Sussman’s indictment, approved by Garland, is the second allegation of criminal impropriety regarding Russiagate’s origins. In January, Durham secured a guilty plea from an FBI agent, Kevin Clinesmith, for lying to the FISA court and submitting an altered email in order to spy on former Trump campaign official Carter Page.
The law firm where Sussman is a partner, Perkins Coie, is a major player in Democratic Party politics. One of its partners at the time of the alleged crime, Marc Elias, has become a liberal social media star after having served as General Counsel to the Clinton 2016 campaign. Elias abruptly announced that he was leaving the firm three weeks ago, and thus far no charges have been filed against him.
The lie that Sussman allegedly told the FBI occurred in the context of his mid-2016 attempt to spread a completely fictitious story: that there was a “secret server” discovered by unnamed internet experts that allowed the Trump organization to communicate with Russia-based Alfa Bank. In the context of the 2016 election, in which the Clinton campaign had elevated Trump’s alleged ties to the Kremlin to center stage, this secret communication channel was peddled by Sussman — both to the FBI and to Clinton-friendly journalists — as smoking-gun proof of nefarious activities between Trump and the Russians. Less than two months prior to the 2016 election, Sussman secured a meeting at the FBI’s headquarters with the Bureau’s top lawyer, James Baker, and provided him data which he claimed proved this communication channel.
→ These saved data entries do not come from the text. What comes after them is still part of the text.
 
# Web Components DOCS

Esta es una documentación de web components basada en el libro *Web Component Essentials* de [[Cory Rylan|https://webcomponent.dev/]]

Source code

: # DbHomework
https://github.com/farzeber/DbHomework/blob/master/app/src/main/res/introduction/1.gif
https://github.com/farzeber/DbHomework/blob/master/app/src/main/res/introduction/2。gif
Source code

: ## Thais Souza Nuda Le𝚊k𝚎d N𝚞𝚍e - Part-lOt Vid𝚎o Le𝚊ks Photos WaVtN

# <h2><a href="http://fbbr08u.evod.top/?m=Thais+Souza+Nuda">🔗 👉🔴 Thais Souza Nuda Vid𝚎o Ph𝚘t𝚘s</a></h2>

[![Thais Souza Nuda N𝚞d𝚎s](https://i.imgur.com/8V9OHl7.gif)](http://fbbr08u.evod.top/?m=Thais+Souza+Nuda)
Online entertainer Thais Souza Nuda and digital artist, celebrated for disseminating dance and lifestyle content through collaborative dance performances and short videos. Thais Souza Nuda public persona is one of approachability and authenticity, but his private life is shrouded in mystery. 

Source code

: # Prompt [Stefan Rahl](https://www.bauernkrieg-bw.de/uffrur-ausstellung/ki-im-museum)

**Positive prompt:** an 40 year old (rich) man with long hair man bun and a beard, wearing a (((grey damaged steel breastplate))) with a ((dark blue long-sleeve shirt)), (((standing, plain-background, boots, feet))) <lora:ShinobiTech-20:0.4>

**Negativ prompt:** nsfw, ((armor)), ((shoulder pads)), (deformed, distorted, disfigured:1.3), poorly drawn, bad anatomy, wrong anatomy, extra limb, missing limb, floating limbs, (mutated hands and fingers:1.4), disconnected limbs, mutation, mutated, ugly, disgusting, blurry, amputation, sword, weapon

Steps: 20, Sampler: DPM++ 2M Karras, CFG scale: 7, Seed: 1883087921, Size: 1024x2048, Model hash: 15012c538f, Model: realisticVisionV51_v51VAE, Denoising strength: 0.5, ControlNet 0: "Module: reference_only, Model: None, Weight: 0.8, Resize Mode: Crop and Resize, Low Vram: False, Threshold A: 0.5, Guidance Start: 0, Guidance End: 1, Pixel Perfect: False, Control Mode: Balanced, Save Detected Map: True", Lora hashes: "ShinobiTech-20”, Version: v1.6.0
It was in the course of trying to lure the FBI into investigating this scam conspiracy theory when Sussman allegedly lied to Baker, by concealing the fact — outright denying — that he was peddling the story in his role as lawyer for the Hillary Clinton campaign as well as a lawyer for a “tech executive” hoping to be appointed as the top cybersecurity official in the soon-to-be-inaugurated Clinton administration. Sussman’s claims that he was just acting as a concerned private citizen were negated by numerous documents obtained by Durham’s investigation, including billing records where he charged the Clinton campaign for his work in trying to disseminate this story, including his meeting with Baker at FBI’s headquarters.